• [WORK ORDER]:
Go through the data line by line and count the lines that hold "Initializes". Reply with the total only.

+ + + +

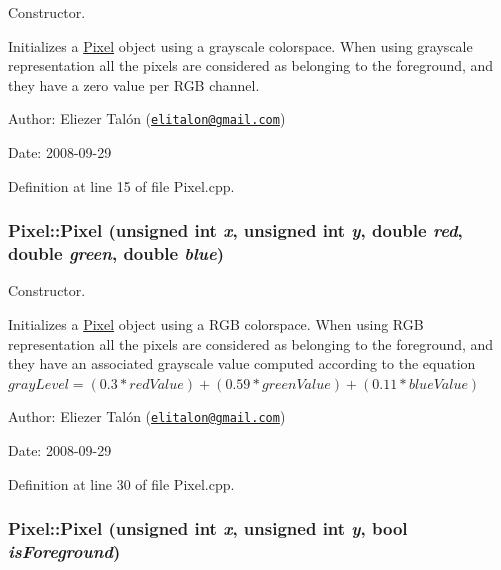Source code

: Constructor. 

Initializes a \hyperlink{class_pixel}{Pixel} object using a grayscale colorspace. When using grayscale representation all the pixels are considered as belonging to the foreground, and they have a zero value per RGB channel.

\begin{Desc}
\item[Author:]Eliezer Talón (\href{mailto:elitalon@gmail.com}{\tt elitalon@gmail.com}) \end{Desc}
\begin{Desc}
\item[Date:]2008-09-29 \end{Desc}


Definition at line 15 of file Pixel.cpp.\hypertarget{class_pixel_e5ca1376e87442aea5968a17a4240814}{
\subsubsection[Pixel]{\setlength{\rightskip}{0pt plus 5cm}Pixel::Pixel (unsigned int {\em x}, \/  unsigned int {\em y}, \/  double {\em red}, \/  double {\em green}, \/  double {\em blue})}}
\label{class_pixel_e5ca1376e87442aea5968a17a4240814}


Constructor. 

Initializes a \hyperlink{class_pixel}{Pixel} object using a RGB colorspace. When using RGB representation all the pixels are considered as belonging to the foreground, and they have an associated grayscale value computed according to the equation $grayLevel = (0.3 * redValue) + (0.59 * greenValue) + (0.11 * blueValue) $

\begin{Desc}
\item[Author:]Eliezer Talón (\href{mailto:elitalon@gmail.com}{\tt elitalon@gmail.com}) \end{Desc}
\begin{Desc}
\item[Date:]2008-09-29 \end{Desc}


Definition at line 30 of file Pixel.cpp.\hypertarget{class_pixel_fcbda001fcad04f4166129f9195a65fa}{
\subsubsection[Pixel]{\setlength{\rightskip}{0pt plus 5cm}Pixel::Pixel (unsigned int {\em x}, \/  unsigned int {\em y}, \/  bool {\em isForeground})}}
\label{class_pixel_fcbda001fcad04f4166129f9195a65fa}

+ + + +

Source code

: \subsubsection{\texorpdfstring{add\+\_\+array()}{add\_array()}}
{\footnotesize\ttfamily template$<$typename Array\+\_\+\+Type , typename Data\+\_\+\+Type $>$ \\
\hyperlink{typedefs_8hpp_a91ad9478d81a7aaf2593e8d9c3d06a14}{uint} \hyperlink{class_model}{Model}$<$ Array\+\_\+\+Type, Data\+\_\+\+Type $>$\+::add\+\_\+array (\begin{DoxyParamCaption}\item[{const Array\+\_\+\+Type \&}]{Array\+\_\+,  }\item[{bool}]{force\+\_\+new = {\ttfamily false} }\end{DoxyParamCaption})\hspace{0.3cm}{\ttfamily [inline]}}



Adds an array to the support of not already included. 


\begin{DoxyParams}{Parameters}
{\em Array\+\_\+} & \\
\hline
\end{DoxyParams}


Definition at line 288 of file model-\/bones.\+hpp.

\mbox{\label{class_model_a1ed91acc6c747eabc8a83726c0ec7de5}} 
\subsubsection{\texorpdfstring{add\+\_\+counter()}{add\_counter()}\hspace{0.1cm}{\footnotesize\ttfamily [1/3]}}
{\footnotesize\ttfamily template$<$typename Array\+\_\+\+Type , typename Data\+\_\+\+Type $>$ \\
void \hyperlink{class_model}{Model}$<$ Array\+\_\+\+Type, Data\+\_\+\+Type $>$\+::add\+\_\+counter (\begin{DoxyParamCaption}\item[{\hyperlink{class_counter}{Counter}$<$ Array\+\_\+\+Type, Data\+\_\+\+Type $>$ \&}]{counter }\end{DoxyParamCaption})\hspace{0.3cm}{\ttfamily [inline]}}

+ + + +

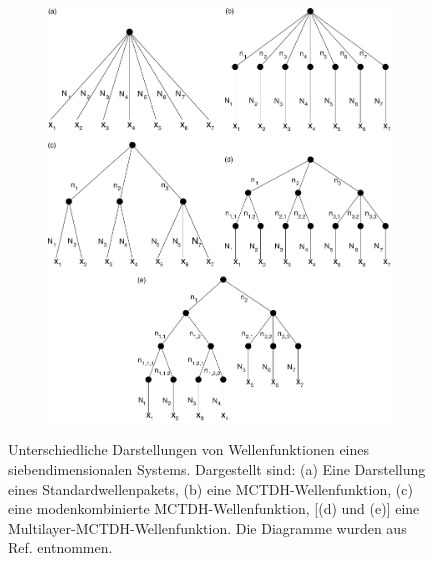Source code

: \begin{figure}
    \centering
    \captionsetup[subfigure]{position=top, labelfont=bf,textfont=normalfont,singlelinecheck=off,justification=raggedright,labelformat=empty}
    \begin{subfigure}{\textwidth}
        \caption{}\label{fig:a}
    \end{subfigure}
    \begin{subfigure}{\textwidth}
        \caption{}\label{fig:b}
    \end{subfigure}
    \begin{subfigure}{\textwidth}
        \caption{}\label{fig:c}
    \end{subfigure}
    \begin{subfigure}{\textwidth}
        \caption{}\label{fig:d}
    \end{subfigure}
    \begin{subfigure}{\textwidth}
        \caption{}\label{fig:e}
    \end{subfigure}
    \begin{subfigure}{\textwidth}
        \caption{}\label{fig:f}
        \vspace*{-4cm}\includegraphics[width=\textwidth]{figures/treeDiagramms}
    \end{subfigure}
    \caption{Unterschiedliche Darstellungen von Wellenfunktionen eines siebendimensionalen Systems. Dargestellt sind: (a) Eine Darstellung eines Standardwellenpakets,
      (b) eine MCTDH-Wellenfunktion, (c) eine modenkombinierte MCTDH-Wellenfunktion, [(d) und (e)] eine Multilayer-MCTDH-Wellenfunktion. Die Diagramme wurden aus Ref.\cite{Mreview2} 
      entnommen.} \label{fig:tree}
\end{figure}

+ + + +

• [WRITTEN REPLY]:
2